Speaking of Microsoft - the next operating system replacing XP, Vista, had its first mass public unveiling. Five years in the making, named Longhorn while in development, Vista boasts many new video and TV-related features. Vista Media Center, which succeeds Media Player 2005, is a great looking software package that will support scrambled digital signals and DIRECTV, thus replaces set top boxes. Many long awaited security features promise to be incorporated in Vista especially in Internet Explorer 7. Digital Imaging Gallery is a very impressive new digital photo tool for Vista ($129 less $30 rebate) watch out PhotoShop Elements. Vista is to be shipping by mid-year.
Internet Explorer 7 will have such features as tab browsing, inline search and shrink-to-fit printing. They say you will just open a web browser to check the weather, open an application to view your calendar, and open a calculator program to do arithmetic.
In other Microsoft news, the new Windows Mobile package for the all new Treo 700 was unveiled Verizon has a lock on it for now and it looks very good.
The CES announcement from Intel was that of the Core Duo Processor. This powerful number-crunching component will sport 1.6-2.1Gig dual 667 Mhz processor with 2Gig cache. The gaming industry is driving this sort of power, and the full motion video market, including editing manufacturers and digital signage providers, will accept these new high-speed processors with open arms.

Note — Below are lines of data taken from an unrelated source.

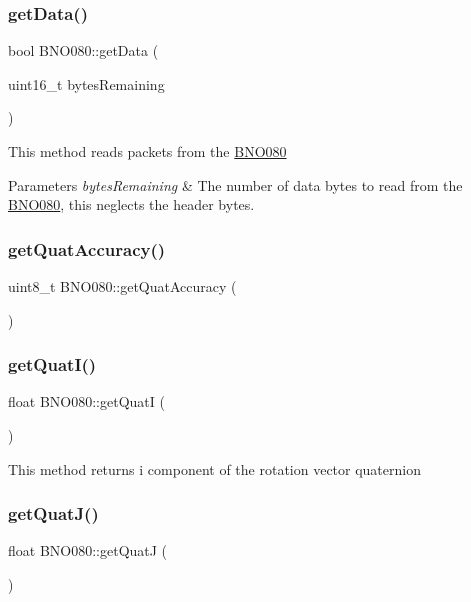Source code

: \subsubsection{\texorpdfstring{getData()}{getData()}}
{\footnotesize\ttfamily bool B\+N\+O080\+::get\+Data (\begin{DoxyParamCaption}\item[{uint16\+\_\+t}]{bytes\+Remaining }\end{DoxyParamCaption})}

This method reads packets from the \mbox{\hyperlink{classBNO080}{B\+N\+O080}} 
\begin{DoxyParams}{Parameters}
{\em bytes\+Remaining} & The number of data bytes to read from the \mbox{\hyperlink{classBNO080}{B\+N\+O080}}, this neglects the header bytes. \\
\hline
\end{DoxyParams}
\mbox{\label{classBNO080_a35edcb9c8ffa4919d143472532ea7956}} 
\subsubsection{\texorpdfstring{getQuatAccuracy()}{getQuatAccuracy()}}
{\footnotesize\ttfamily uint8\+\_\+t B\+N\+O080\+::get\+Quat\+Accuracy (\begin{DoxyParamCaption}{ }\end{DoxyParamCaption})}

\mbox{\label{classBNO080_aa75bbd109ac767de5d588ad1151322c8}} 
\subsubsection{\texorpdfstring{getQuatI()}{getQuatI()}}
{\footnotesize\ttfamily float B\+N\+O080\+::get\+QuatI (\begin{DoxyParamCaption}{ }\end{DoxyParamCaption})}

This method returns i component of the rotation vector quaternion \mbox{\label{classBNO080_a2ca55d6200af2629d1d80e6c5577cb63}} 
\subsubsection{\texorpdfstring{getQuatJ()}{getQuatJ()}}
{\footnotesize\ttfamily float B\+N\+O080\+::get\+QuatJ (\begin{DoxyParamCaption}{ }\end{DoxyParamCaption})}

This year, Panasonic surpassed last years 102 plasma from Samsung at the last CES, and upped the ante by one inch. Panasonic showed off a 103 unit, and the image quality of this piece was nothing short of astonishing. No price or delivery date was quoted by a Panasonic spokesperson. Panasonic also introduced a new proprietary, control-over-HDMI connectivity. Called HDMI-AV, this will support digital video, audio and control between source and display within the Panasonic product line.
ViewSonic launched their new Integrated Network Display series 42 and 50 plasmas. These network-based displays have dual RJ45 connection for daisy chaining and onboard USB 2.0 connectivity. Perfect for digital signage, these plasmas allow MPEG 1, 2 or 4 to be streamed via Cat 5/6. Tivella software package is utilized and allows custom configuration. The new XX60 series LCD TVs from ViewSonic offer ATSC-ready, improved refresh rates (6-8ms) and better contrast ratios.
The Blu-ray vs. HD-DVD war raged on at this years CES as more industry pundits call for a truce. These two DVD formats are vying to be the home/commercial archival delivery standard for HD. Gary Shapiro, President of CE Vision Magazine in Resolutions for the New Year calls for manufacturers to ?swallow pride and do what is right for the customer. This modern-day VHS vs. Betamax war has major manufacturers lining up on separate sides of the compatibility isle. A Phillips person produced a document showing more Hollywood studios aligned with HD-DVD. A Toshiba spokesperson claims Blu-ray disks have more capacity. However, both are claiming 50G which is plenty for the longest feature film with directors cut and more.